La Commission sous pression pour modifier sa proposition de budget 2028-2034
Le Parti populaire européen (PPE) menace de rejeter une partie clé de la proposition de budget septennal dévoilée en juillet par la Commission, portant sur 865 milliards d’euros et qui fusionnerait les subventions agricoles et régionales en plans nationaux.
La proposition budgétaire de la Commission, dévoilée en juillet, prévoit la fusion des subventions agricoles et régionales en plans nationaux d’un montant de 865 milliards d’euros sur les 2 000 milliards totaux. Le projet présenté a été vivement critiqué par les régions, les agriculteurs, les ministres de l’Agriculture et le Parlement européen — les députés européens se rapprochant d’une majorité contre la proposition.

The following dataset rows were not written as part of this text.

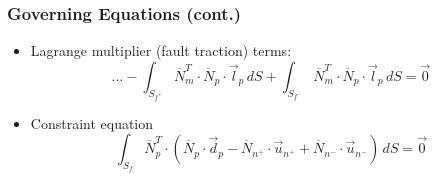 \documentclass{beamer}
\newcommand{\tensor}[1]{\overline{#1}}
\begin{document}
\begin{frame}
  \frametitle{Governing Equations (cont.)}
  \summary{}

  \begin{itemize}
  \item Lagrange multiplier (fault traction) terms:
    \begin{equation}
      \ldots 
      - \int_{S_{f^+}} \tensor{N}_m^T \cdot \tensor{N}_p \cdot \vec{l}_p \, dS
      + \int_{S_{f^-}} \tensor{N}_m^T \cdot \tensor{N}_p \cdot \vec{l}_p \, dS
      = \vec{0}
    \end{equation}
  \item Constraint equation
    \begin{equation}
      \int_{S_f} \tensor{N}_p^T \cdot 
      \left( \tensor{N}_p \cdot \vec{d}_p
        - \tensor{N}_{n^+} \cdot \vec{u}_{n^+} 
        + \tensor{N}_{n^-} \cdot \vec{u}_{n^-}
      \right) \, dS = \vec{0}
    \end{equation}
  \end{itemize}

\end{frame}
\end{document}
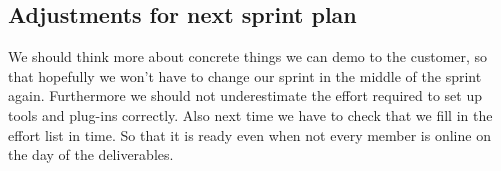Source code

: \documentclass{scrartcl}
\begin{document}
\subsection{Adjustments for next sprint plan}
We should think more about concrete things we can demo to the customer, so that hopefully we won't have to change our sprint in the middle of the sprint again. Furthermore we should not underestimate the effort required to set up tools and plug-ins correctly. Also next time we have to check that we fill in the effort list in time. So that it is ready even when not every member is online on the day of the deliverables.
\end{document}
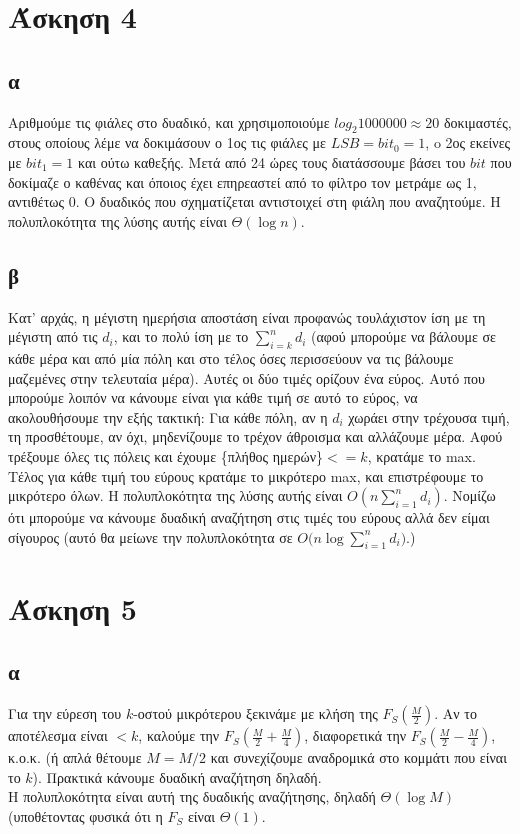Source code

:\documentclass[12pt,a4paper]{article}
\begin{document}
  \section{Άσκηση 4}

  \subsection{α}
    Αριθμούμε τις φιάλες στο δυαδικό, και χρησιμοποιούμε \(log_{2}{1000000}
    \approx 20 \) δοκιμαστές, στους οποίους λέμε να δοκιμάσουν ο 1ος τις φιάλες
    με \(LSB=bit_{0}=1\), o 2ος εκείνες με \(bit_{1}=1\) και ούτω καθεξής.
    Μετά από 24 ώρες τους διατάσσουμε βάσει του \(bit\) που δοκίμαζε ο καθένας
    και όποιος έχει επηρεαστεί από το φίλτρο τον μετράμε ως 1, αντιθέτως 0.
    Ο δυαδικός που σχηματίζεται αντιστοιχεί στη φιάλη που αναζητούμε. Η 
    πολυπλοκότητα της λύσης αυτής είναι \( \Theta(\log{n}) \).

  \subsection{β}
    Κατ' αρχάς, η μέγιστη ημερήσια αποστάση είναι προφανώς τουλάχιστον ίση με τη
    μέγιστη από τις \( d_i \), και το πολύ ίση με το \( \sum_{i=k}^{n}d_i \)
    (αφού μπορούμε να βάλουμε σε κάθε μέρα και από μία πόλη και στο τέλος 
    όσες περισσεύουν να τις βάλουμε μαζεμένες στην τελευταία μέρα).
    Αυτές οι δύο τιμές ορίζουν ένα εύρος. Αυτό που μπορούμε λοιπόν να κάνουμε
    είναι για κάθε τιμή σε αυτό το εύρος, να ακολουθήσουμε την εξής τακτική:
    Για κάθε πόλη, αν η \( d_i \) χωράει στην τρέχουσα τιμή, τη προσθέτουμε,
    αν όχι, μηδενίζουμε το τρέχον άθροισμα και αλλάζουμε μέρα. Αφού τρέξουμε
    όλες τις πόλεις και έχουμε \{πλήθος ημερών\}\( <= k \), κρατάμε το 
    {\latintext max}.
    Τέλος για κάθε τιμή του εύρους κρατάμε το μικρότερο {\latintext max}, και
    επιστρέφουμε το μικρότερο όλων.
    Η πολυπλοκότητα της λύσης αυτής είναι \( O(n\sum_{i=1}^{n}d_i) \).
    Νομίζω ότι μπορούμε να κάνουμε δυαδική αναζήτηση στις τιμές του εύρους αλλά
    δεν είμαι σίγουρος (αυτό θα μείωνε την πολυπλοκότητα σε 
    \( O(n\log{\sum_{i=1}^{n}d_i)} \).)
  
  \section{Άσκηση 5}

  \subsection{α}
    Για την εύρεση του \( k \)-οστού μικρότερου ξεκινάμε με κλήση της 
    \( F_S{(\frac{M}{2})} \). Αν το αποτέλεσμα είναι \( <k \), καλούμε
    την \( F_S{(\frac{M}{2} + \frac{M}{4})} \), διαφορετικά την
    \( F_S{(\frac{M}{2} - \frac{M}{4})} \), κ.ο.κ. (ή απλά θέτουμε
    \( M=M/2 \) και συνεχίζουμε αναδρομικά στο κομμάτι που είναι το \( k \)).
    Πρακτικά κάνουμε δυαδική αναζήτηση δηλαδή.\\
    Η πολυπλοκότητα είναι αυτή της δυαδικής αναζήτησης, δηλαδή
    \( \Theta(\log{M}) \) (υποθέτοντας φυσικά ότι η \( F_S \) είναι 
    \( \Theta(1) \).
  
\end{document}
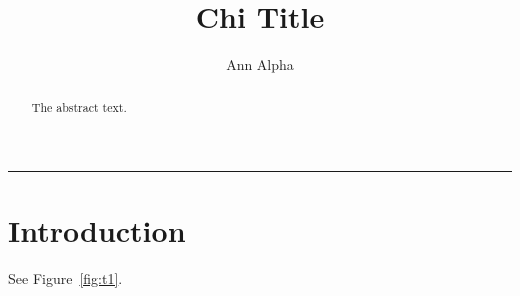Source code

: \documentclass[sigchi-a,nonacm]{acmart}
\begin{document}
\title{Chi Title}
\author{Ann Alpha}
\begin{abstract}
The abstract text.
\end{abstract}
\begin{teaserfigure}
\centering\rule{2cm}{1cm}
\caption{Chi teaser}\label{fig:t1}
\end{teaserfigure}
\maketitle
\section{Introduction}
See Figure~\ref{fig:t1}.
\end{document}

« Nous attendons des modifications concrètes d’ici novembre », a déclaré Siegfried Mureșan, vice-président du PPE (centre-droit) et l’un des principaux négociateurs du Parlement sur le budget. « Un rejet ne pourra être évité que si la Commission améliore rapidement sa proposition », a-t-il expliqué, à l’issue d’intenses discussions internes au sein du groupe.
Une opposition croissante
Légalement, le Parlement ne peut pas bloquer purement et simplement la proposition, mais il peut menacer de rejeter le budget final une fois qu’il aura été approuvé par les États membres.
La cheffe du groupe des Socialistes et Démocrates (S&D), Iratxe García Pérez, dont le groupe est également prêt à rejeter les plans nationaux, s’est jointe aux dirigeants des régions pour manifester devant le Parlement mercredi 15 octobre.
« Nous sommes contre les plans nationaux et la renationalisation de la politique européenne », a déclaré Iratxe García Pérez.
Si le S&D et le PPE devaient rejeter la proposition, les Verts et les libéraux (Renew) devraient suivre le mouvement, formant ainsi une majorité potentielle de blocage au Parlement.
Budget de l’UE 2028-2034 : au Parlement européen, S&D et PPE préparent des blocages
En juillet, la Commission européenne a dévoilé sa proposition pour le prochain budget septennal de…
3 minutes
Divisions au sein du PPE
Malgré l’avertissement officiel de Siegfried Mureșan, les membres du PPE — parti de la présidente de la Commission, Ursula von der Leyen — restent divisés sur la tactique à adopter, après une réunion tendue mercredi matin.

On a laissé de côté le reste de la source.